Many Linux customers have no intention of paying The SCO Group for a UnixWare license that would indemnify them from legal liability for using the open-source operating system.
SCO, which is suing IBM over Unix for more than $1 billion and which claims that Linux is an illegal derivative of Unix, last week said Linux users are also violating SCOs Unix copyrights, particularly now that SCO has registered a U.S. copyright for its Unix System V source code.
“With more than 2.4 million Linux servers running our software and thousands more running Linux every day, we expect SCO to be compensated for the benefits realized by tens of thousands of customers,” said SCO CEO and President Darl McBride last week. To help businesses move into “compliance,” SCO offers UnixWare licenses tailored to support run-time, binary use of Linux for all commercial users of Linux based on the 2.4 kernel and later. McBride declined to disclose pricing of the license for UnixWare. So far, however, neither the major Linux vendors nor any large corporate Linux users contacted by eWEEK are biting.
Weather.com runs Linux to serve many of its Web pages but has not been influenced by SCOs statements and legal moves and plans to continue with its Linux strategy and future implementations, said Dan Agronow, vice president of technology for Weather.com, part of The Weather Channel Enterprises Inc., of Atlanta.
Agronow said he would see what the courts decided before taking action. “Right now, this is pretty much a battle being waged in the press. To me, it would be premature to be changing strategies based on that,” he said.

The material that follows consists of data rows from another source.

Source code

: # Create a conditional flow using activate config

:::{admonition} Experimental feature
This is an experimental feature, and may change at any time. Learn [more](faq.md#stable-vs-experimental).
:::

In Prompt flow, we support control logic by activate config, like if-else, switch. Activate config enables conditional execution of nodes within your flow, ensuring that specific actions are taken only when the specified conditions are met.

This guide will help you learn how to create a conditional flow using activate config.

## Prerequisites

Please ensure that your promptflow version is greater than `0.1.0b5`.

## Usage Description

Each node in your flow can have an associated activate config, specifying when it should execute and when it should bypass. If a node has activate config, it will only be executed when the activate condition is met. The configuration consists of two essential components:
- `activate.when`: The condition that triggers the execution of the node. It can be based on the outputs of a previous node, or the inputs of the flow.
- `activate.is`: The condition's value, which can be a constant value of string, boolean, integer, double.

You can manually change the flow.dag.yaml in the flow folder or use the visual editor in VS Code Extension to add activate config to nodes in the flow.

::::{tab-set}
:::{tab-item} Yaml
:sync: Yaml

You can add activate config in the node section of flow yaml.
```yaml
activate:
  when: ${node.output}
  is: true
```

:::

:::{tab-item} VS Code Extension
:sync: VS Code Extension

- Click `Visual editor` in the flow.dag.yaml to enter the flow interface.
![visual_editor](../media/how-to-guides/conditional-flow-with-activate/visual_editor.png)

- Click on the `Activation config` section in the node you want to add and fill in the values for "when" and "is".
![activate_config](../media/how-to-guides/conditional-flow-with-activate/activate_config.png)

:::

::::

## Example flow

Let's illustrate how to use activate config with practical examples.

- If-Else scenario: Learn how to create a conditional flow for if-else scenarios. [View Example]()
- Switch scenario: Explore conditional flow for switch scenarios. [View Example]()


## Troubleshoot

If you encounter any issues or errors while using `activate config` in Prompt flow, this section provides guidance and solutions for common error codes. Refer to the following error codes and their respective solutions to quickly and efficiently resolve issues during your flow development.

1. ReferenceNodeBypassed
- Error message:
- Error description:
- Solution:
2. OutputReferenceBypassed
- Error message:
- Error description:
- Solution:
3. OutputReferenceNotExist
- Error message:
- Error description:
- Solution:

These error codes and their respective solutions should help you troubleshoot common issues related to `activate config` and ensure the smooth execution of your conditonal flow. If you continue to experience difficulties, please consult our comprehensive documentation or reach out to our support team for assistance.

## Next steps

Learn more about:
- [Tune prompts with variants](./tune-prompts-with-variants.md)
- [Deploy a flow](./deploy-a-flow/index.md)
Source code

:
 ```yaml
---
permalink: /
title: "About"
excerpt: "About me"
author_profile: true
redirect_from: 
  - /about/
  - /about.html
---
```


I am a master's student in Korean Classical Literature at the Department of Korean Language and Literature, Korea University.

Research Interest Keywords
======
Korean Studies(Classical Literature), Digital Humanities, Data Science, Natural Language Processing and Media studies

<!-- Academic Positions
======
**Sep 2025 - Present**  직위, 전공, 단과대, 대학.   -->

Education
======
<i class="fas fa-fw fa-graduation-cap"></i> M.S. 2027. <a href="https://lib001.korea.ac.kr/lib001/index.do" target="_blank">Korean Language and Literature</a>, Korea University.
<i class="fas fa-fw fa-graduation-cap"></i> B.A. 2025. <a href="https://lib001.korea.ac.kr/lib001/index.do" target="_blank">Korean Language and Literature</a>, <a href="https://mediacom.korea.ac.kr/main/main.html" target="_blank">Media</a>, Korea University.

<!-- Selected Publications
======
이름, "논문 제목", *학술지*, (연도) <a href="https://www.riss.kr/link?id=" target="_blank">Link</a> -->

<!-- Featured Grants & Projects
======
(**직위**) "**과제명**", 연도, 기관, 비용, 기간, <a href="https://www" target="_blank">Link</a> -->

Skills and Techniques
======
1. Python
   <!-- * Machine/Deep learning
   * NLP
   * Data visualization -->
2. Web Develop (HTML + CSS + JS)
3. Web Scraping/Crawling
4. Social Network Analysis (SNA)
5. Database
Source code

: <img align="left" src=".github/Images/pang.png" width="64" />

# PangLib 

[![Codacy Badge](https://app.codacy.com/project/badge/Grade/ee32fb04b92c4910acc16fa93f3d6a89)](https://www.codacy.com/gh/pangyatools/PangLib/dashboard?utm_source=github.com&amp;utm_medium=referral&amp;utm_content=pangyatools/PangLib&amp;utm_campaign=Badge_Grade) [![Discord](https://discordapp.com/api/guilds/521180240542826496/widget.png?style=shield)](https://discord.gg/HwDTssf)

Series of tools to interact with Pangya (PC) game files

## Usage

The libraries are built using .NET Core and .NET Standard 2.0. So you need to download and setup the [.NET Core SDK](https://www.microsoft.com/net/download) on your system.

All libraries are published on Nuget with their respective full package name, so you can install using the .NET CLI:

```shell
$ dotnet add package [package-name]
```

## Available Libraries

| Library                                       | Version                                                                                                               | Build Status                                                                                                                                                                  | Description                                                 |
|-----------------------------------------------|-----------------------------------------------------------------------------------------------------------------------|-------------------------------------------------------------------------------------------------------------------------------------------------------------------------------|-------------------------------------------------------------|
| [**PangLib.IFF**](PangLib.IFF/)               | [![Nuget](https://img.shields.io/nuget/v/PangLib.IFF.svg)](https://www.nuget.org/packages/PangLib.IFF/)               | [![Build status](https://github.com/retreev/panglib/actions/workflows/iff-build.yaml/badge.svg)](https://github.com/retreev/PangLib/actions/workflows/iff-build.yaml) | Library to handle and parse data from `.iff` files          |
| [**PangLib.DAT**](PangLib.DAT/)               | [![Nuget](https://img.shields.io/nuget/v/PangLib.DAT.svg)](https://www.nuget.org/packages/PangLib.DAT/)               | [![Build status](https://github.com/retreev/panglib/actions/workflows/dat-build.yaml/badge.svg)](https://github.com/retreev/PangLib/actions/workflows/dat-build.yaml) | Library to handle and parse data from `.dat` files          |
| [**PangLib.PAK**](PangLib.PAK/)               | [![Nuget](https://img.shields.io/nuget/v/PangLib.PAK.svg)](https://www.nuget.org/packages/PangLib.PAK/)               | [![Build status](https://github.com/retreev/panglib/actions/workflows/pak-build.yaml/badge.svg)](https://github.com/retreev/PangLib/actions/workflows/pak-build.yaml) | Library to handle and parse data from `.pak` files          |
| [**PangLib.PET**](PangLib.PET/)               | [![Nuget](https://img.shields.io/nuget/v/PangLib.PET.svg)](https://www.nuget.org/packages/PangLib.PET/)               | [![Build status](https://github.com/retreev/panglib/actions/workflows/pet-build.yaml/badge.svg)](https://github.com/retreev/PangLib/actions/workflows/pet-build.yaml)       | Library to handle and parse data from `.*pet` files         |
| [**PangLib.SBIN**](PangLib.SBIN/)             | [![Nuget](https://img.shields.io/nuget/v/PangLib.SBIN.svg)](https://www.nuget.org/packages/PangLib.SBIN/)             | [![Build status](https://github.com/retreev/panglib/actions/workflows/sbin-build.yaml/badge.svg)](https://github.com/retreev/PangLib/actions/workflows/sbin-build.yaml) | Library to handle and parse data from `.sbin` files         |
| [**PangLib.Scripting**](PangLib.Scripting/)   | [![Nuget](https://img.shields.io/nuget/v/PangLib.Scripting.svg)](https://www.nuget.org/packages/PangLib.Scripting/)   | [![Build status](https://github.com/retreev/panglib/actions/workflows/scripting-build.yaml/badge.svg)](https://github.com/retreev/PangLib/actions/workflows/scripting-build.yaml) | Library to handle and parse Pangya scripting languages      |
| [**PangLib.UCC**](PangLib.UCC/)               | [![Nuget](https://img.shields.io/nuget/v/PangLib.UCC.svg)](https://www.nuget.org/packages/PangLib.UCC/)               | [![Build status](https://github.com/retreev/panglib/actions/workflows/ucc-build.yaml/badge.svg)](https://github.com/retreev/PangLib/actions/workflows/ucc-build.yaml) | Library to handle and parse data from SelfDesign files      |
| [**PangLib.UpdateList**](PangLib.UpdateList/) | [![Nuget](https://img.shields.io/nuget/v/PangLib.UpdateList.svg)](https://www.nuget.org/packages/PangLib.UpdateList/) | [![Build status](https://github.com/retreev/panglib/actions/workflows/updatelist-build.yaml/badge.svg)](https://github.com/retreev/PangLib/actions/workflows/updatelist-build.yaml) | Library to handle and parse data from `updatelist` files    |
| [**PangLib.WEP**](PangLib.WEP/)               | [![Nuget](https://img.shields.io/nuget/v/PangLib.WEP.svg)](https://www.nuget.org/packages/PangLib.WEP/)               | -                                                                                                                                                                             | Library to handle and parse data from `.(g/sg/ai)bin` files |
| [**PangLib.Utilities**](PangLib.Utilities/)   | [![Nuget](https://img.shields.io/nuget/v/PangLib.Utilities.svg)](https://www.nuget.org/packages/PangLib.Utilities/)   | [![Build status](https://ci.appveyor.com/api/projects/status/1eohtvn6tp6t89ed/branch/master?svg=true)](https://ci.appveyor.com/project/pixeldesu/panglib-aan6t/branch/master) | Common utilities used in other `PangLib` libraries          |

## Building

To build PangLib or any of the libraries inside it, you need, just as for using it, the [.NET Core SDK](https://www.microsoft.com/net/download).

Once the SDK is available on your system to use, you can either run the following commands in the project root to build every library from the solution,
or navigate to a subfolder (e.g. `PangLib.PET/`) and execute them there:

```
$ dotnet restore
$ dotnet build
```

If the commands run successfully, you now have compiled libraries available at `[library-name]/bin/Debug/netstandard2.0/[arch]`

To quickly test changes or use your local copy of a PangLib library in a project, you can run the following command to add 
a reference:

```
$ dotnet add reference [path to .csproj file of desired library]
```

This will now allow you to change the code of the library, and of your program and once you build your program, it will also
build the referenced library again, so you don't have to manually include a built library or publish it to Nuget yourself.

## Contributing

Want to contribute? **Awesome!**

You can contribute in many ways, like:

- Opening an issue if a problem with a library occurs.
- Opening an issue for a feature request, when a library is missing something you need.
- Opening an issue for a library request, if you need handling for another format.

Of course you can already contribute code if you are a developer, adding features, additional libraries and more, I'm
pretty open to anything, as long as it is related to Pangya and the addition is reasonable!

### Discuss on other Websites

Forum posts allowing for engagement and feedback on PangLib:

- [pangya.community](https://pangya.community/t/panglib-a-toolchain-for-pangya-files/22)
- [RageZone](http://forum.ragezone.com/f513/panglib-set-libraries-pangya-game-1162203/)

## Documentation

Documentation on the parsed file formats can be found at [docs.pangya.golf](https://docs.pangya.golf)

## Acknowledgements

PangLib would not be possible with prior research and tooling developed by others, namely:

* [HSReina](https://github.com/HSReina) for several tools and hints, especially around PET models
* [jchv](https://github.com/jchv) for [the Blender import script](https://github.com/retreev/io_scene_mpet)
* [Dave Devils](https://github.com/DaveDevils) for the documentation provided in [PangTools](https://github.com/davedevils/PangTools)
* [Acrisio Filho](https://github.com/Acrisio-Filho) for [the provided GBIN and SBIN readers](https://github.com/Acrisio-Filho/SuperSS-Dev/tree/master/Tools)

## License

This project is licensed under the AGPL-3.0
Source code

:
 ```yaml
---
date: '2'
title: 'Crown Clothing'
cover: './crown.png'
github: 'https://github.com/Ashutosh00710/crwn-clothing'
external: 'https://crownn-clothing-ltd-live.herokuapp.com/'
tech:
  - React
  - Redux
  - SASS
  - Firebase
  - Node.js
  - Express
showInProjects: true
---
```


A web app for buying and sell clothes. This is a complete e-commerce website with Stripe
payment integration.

Red Hat Inc. spokeswoman Leigh Day told eWEEK that the Raleigh, N.C., Linux vendor has not seen any of the offending Unix code and has confidence that its Linux offerings do not infringe on SCOs IP rights.
“We see no validity in their claims, and we therefore see no reason for our customers to feel that they need to buy a license from SCO,” Day said.
SuSE Inc. spokesman Joe Eckert, in New York, asked, “Considering SCO has shown nothing of substance, what can we say? There are also issues of the GNU General Public License and our technology agreement with SCO. We are certain that our customers have nothing to fear from SCO, despite their threats.”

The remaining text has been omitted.